Read This If You Struggle With Constantly Needing To Feel Validated

Originally published on Thought.Is


“You’re not a good fit.”

Four words that caused me to spend days lifting my broken and bruised body out of the ditch of self-pity and doubt.

“I hope you can find a place where you can thrive.”

One sentence and I replayed the growth that felt like pushing up through wet cement for months.

Something breaks inside me when someone becomes disappointed with me. There is nothing worse than when someone with whom I respect stops believing in me. As if you’re climbing a never-ending ladder up and up and up, with no end.

Something cracks and while I know the light will find its way back into the dark cavern, it takes time to build back up what was so easily and consistently broken down.

My desire to be fully validated by external things such as the work I do, the people I know, and experiences that happen to me but stem from sources outside of me, has left me wanting and waiting. It’s left me hollow and numb, wondering how I found myself in this space.

Whether it’s an employer, a lover, a friend, a family member – I strive hard to do what’s right by them and for them. Often, I choose to leave myself stranded, thumbing my way along the open highway of life.

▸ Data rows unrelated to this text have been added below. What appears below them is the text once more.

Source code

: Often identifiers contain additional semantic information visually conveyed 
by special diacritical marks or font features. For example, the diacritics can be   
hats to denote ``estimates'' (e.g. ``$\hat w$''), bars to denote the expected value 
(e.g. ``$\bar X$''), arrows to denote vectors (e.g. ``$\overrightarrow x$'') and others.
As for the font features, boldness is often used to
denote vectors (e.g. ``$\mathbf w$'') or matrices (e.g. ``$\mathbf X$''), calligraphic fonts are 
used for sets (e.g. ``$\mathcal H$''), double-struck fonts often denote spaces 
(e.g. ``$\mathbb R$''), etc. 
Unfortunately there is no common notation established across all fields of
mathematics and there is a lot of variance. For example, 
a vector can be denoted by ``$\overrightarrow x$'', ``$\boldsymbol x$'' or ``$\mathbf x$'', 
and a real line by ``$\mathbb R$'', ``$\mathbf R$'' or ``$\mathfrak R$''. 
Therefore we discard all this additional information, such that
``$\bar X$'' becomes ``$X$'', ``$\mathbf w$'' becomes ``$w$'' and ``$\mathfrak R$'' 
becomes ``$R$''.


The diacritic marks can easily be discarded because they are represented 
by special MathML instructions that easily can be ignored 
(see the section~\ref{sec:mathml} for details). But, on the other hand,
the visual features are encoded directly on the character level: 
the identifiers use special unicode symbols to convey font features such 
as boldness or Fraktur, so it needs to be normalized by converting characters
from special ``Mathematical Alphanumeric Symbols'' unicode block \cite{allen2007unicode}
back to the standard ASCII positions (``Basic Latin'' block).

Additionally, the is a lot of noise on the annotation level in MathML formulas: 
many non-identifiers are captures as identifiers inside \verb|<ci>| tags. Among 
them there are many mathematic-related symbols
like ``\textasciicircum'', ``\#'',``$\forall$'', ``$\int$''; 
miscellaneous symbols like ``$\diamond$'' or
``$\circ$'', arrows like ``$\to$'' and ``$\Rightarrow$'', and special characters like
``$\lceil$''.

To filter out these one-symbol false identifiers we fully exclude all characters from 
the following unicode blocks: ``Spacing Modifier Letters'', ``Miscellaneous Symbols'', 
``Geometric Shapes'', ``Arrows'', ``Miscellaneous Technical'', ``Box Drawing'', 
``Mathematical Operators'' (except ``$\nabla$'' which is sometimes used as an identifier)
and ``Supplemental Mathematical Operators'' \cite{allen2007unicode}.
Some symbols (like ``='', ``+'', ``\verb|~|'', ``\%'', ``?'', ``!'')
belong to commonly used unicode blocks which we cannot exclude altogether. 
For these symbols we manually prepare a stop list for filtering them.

When I choose to be externally validated without knowing self-love first, it’s as if I am watching myself in the passenger seat of a convertible filled with every external affirmation, my hair blowing in the wind, free and laughing, while my real self is left standing, skin fried and crisping in the hot sun, waiting for someone to come scrape me off the hot pavement and pick me up.

I was fired.

Terminated, sacked, let go, discharged, dismissed, cut loose, disengaged, jobless, out of a job, without gainful employment, out of action, workless, unused, unengaged, at liberty, and the definition that resonates the most: free.

There really is no delicate or graceful way to share that news and there really is no formula to immediately accept it for yourself. The only way is for every day to find the lesson in it and feel it – whatever you need to feel, allow yourself to feel it.

“You’re not a good fit.”

That’s what I was told. No amount of work or long hours could’ve made my circle self-fit into the square that was the company I worked for. No amount of effort or asking for help and no amount of persistence or hope. Some things are not meant to go together. Some things must inevitably, eventually end.

The hope lies in the lessons. It lies in the day to day, in between moments of the hiring and then the firing.

Did you learn?

Did you find joy in it?

Did you realize a bit more about you and what makes you tick and what you need to thrive?

Did they?

Really, you can hope they did, but that hope is lost in the pit of being left to deal with yourself after such an event. My two cents are to ask yourself those questions and slowly, but surely, move forward.

Each of us wants to ‘do good in the world’ I think. We want to create and we want to help. I know I want that with my whole heart, my whole self because that’s what makes me come alive: the spirit of service.

Ultimately, that means putting myself first and being the person I need to be to then give love freely and remain open to possibilities. It means being gentle with my feelings and emotions and it means being small when I need to be. Self-preservation cannot be taken lightly when everything around you seems to fall apart.

Recognizing my own challenges with thriving because of external validation, I must consciously be aware of statements such as, ‘you’d be a great fit for this,’ ‘you’re what we have been looking for,’ and ‘you’d be perfect for this position.’ In the past, those words are hook, line, and sinker phrases to catch me. Now, I know when any of those words hit my ears, I should run.

The lessons I have learned from being fired:

1: I’m not perfect for anything or anyone.

2: I’m not what you have been looking for or searching for.

3: I will not be validated like that, by someone else or something. I will validate myself.

The journey is in self-love and self-discovery, knowing my worth and validating myself internally. That is the adventure and the whole point. I think working towards that end is my greatest lesson.

It’s so easy to become bogged down in the gray and to see people and work reflect one thing: money. I will work to make that seeming reality not so. That is my peace, my serenity, my joy – that I will make my life about people, in balance with knowing my own self-worth and purpose.